ESPRIT Technology (Exon Skipping Pre–mRNA Interference Technology) or Directed RNA Alternative Gene Splicing
The Human Genome Project revealed that humans have far fewer genes than expected, and that most human proteins arise from alternative RNA splicing, a process that produces multiple messenger RNAs (mRNAs) and, consequently, multiple proteins from a single gene. For the majority of genes, these proteins have different functions.
Alternative splicing pathways can be affected in a number of diseases such that the production of beneficial proteins is reduced or they are no longer made or even that harmful proteins are made instead. AVI’s technology enables manipulation of splicing to restore production of desired proteins, thus making it a therapeutic platform in many disease situations.
In human DNA, the genetic information that codes for protein is not contiguous and is stored into packets called exons, which are separated by non–coding information called introns During processing of precursor mRNA, which is copied from the DNA template, introns are removed and exons spliced together to create the mature mRNA. In alternative splicing this process goes in more than one way, creating multiple messenger RNAs and, hence, multiple proteins. AVI’s NeuGene chemistry can be used to manipulate splicing in a way that is distinct from conventional antisense approaches. This process is called ESPRIT (Exon Skipping Pre–mRNA Interference Technology.)
By targeting elements in precursor RNA that are essential for splicing, NeuGene antisense compounds force the cellular machinery to skip over targeted exons, creating an altered mRNA template. In a disease, ESPRIT is intended to prevent formation of harmful proteins and help to restore beneficial proteins. When the exon contains a disease–causing mutation, for example, the resulting altered protein may have its function restored, or partially restored, by forcing skipping of the exon. This approach may be used to overcome the devastating consequences of certain disease–causing mutations.

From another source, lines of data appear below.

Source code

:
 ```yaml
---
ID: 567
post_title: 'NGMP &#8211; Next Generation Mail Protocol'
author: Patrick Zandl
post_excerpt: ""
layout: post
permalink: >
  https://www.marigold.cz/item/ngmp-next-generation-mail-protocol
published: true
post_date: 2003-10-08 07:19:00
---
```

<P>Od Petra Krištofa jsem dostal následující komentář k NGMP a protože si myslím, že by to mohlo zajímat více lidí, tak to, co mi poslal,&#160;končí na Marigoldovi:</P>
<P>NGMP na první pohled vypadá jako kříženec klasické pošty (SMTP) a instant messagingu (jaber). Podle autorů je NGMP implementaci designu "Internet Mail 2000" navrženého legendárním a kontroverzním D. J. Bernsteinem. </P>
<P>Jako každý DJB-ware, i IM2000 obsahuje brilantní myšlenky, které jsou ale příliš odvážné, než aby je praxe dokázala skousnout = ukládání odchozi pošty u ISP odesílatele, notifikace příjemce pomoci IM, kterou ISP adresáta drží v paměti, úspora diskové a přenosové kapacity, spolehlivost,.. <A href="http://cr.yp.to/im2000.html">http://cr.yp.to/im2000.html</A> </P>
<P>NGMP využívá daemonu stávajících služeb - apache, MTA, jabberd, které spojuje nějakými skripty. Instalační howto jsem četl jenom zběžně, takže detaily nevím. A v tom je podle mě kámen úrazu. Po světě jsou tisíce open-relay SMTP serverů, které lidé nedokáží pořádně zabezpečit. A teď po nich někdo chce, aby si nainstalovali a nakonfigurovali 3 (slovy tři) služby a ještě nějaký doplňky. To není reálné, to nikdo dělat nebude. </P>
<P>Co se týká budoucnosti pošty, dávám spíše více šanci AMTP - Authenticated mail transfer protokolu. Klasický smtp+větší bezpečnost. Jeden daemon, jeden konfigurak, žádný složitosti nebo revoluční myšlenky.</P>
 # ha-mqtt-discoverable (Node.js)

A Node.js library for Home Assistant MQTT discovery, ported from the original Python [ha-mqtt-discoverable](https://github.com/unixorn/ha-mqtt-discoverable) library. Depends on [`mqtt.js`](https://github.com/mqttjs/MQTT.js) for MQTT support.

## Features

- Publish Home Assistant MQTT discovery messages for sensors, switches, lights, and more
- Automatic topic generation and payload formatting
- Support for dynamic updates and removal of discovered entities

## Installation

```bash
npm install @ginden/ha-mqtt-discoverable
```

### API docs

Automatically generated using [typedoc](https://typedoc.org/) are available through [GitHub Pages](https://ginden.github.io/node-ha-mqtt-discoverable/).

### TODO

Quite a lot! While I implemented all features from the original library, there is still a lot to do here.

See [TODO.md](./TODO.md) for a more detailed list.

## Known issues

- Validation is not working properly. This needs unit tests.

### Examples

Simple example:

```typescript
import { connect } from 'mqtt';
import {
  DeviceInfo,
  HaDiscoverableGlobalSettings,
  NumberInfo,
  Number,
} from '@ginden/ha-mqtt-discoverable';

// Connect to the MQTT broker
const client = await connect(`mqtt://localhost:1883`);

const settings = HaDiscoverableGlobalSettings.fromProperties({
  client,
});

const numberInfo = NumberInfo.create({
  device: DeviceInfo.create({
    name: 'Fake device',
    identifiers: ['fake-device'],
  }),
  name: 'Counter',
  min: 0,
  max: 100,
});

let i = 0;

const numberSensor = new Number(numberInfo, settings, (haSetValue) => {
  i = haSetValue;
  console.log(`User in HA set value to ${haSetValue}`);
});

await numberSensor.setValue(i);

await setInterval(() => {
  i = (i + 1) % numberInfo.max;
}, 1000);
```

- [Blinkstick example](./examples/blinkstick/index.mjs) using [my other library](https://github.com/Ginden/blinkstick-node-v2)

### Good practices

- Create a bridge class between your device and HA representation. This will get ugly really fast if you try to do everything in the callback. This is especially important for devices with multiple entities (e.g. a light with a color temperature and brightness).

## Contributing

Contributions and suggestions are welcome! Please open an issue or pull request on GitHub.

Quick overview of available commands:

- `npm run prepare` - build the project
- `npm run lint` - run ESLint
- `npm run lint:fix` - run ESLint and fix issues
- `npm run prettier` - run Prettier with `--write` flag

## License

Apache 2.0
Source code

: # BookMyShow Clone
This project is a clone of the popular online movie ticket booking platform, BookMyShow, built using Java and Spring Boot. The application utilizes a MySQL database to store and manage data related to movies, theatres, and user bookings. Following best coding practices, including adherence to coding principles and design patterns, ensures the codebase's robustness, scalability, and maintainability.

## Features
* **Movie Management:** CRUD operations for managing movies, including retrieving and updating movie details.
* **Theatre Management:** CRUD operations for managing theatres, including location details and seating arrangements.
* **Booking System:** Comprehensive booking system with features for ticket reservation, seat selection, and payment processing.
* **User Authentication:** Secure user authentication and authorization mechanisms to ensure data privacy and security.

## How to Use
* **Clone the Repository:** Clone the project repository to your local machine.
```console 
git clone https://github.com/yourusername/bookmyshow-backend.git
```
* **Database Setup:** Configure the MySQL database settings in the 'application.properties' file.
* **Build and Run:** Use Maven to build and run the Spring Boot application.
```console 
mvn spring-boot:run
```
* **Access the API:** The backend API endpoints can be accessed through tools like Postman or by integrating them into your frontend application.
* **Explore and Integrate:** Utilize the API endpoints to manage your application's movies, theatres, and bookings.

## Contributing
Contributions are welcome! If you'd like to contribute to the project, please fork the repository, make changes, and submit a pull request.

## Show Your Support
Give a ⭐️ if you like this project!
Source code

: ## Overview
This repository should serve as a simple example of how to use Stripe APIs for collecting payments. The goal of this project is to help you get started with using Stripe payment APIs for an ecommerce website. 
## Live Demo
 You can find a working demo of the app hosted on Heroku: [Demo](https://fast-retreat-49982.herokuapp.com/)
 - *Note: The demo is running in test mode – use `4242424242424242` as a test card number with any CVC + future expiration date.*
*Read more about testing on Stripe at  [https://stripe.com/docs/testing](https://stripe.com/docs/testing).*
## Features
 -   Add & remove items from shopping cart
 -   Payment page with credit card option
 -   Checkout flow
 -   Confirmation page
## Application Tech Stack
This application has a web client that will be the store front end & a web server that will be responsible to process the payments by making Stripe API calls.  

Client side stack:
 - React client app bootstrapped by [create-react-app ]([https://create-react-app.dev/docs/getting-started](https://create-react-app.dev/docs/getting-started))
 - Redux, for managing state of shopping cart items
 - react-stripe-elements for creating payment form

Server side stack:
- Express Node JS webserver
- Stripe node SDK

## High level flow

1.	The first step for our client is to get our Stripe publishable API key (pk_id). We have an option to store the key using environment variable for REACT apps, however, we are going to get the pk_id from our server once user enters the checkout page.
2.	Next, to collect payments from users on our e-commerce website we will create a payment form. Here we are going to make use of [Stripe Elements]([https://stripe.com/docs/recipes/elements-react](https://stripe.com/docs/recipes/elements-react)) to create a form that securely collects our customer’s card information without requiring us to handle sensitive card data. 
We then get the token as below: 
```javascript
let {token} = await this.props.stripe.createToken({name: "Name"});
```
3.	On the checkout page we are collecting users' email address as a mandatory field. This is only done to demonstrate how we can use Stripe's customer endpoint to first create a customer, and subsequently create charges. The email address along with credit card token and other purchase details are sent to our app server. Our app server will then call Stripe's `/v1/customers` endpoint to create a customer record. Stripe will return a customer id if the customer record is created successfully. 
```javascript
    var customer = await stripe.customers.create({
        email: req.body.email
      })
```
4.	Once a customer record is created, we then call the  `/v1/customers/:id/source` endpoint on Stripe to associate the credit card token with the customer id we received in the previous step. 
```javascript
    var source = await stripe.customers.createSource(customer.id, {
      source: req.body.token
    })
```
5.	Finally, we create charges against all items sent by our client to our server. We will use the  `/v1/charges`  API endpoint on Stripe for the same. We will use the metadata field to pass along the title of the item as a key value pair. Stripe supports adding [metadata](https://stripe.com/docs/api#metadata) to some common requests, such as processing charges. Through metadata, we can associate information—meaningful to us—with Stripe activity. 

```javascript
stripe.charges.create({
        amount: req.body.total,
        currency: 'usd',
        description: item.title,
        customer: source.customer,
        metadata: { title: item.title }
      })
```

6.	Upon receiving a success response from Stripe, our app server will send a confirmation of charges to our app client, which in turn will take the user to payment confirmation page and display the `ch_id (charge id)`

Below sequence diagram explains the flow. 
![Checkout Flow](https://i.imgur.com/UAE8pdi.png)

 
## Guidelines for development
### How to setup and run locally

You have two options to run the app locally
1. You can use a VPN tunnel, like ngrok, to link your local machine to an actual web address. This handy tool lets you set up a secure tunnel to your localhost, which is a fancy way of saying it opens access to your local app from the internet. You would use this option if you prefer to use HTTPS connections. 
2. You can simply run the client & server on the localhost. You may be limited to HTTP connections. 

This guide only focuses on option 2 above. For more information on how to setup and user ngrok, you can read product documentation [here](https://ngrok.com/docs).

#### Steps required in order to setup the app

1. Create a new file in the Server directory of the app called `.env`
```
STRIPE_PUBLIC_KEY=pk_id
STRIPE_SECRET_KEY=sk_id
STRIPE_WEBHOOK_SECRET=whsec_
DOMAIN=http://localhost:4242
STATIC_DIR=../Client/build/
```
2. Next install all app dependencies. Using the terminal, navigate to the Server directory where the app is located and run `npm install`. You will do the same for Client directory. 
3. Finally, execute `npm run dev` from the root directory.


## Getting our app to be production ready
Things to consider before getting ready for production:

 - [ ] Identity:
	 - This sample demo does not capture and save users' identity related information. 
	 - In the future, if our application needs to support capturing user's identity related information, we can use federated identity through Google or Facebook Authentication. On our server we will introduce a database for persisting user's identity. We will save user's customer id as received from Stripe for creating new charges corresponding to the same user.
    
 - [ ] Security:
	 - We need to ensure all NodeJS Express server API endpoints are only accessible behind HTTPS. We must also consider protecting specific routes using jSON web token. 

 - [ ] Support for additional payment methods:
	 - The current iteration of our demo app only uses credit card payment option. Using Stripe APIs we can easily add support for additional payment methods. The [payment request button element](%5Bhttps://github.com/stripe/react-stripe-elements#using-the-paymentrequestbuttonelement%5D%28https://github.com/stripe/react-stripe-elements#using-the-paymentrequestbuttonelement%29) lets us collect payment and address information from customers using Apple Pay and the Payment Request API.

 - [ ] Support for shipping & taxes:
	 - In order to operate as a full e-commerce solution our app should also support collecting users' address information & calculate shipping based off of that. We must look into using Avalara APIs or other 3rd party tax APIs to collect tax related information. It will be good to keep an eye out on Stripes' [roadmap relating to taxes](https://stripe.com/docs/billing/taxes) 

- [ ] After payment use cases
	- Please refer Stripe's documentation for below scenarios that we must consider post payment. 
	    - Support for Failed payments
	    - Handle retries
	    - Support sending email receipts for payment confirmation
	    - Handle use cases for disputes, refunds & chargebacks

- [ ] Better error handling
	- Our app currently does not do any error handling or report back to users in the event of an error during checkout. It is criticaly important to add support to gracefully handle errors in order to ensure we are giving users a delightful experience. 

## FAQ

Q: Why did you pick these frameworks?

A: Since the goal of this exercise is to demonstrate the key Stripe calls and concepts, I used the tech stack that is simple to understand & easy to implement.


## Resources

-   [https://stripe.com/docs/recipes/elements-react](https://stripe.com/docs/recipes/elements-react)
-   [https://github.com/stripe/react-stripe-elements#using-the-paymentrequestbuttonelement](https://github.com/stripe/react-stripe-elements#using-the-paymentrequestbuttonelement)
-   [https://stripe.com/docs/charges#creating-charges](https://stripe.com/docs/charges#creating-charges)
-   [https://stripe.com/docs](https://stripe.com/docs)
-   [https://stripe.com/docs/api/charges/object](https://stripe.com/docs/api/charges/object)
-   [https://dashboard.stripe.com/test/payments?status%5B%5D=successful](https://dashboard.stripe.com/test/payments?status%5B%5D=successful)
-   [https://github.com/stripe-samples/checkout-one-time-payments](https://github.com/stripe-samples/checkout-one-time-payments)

AVI’s first application of this alternative splicing ESPRIT technology is for the genetic disorder, Duchenne muscular dystrophy (DMD). AVI and its collaborators have conducted a series of preclinical studies that suggest there is potential clinical value in using NeuGene compounds to reduce the seriously degenerative DMD to a less severe form, like Becker muscular dystrophy, BMD.
Muscular dystrophy is the common name for several progressive hereditary diseases that cause muscles to weaken and degenerate. Each type has its own hereditary pattern, age of onset and rate of muscle loss. Different genetic alterations cause different types of MD. It is estimated that, worldwide, between 50,000 and 250,000 individuals are affected annually.
The gene that codes for an important muscle protein, called dystrophin, is one of the longest human genes identified to date. Dystrophin acts as the shock absorber that provides strength and stability to muscle cells when they contract. Dystrophin is also believed to carry signals between the inside and outside of muscle fibers. Without dystrophin, muscles are unable to operate properly and eventually suffer progressive damage.
The dystrophin gene is carried on the X chromosome. Young men therefore are more susceptible to dystrophin abnormalities because they have only one X chromosome. (Females have two X chromosomes — one inherited from the mother and one from the father.) When a boy is diagnosed with DMD, there is a deficiency of dystrophin, leading to progressive deterioration of muscle fibres. This is because a mutation in the gene changes the DNA and the copied precursor mRNA and completely prevents production of dystrophin protein
In BMD, a mutation is milder, allowing production of partially functional dystrophin protein. Those with this naturally–occurring form of BMD live a more normal and productive lives than those with DMD.
Preclincial studies have shown that AVI’s NeuGene compounds can target the exon in precursor mRNA and force the cell machinery to perform a kind of fine genetic surgery, snipping the faulty exon out and resulting in a form of mRNA that produces a partially functional dystrophin protein. With protein in a muscle cell, DMD is converted to a form of the disease similar to the naturally–occurring, and less severe, BMD.
ESPRIT is not limited to genetic disorders. AVI and its collaborators are exploring the use of ESPRIT for treating Rheumatoid arthritis, Type 1 Diabetes, Multiple Sclerosis and other diseases, especially those inflammatory in nature.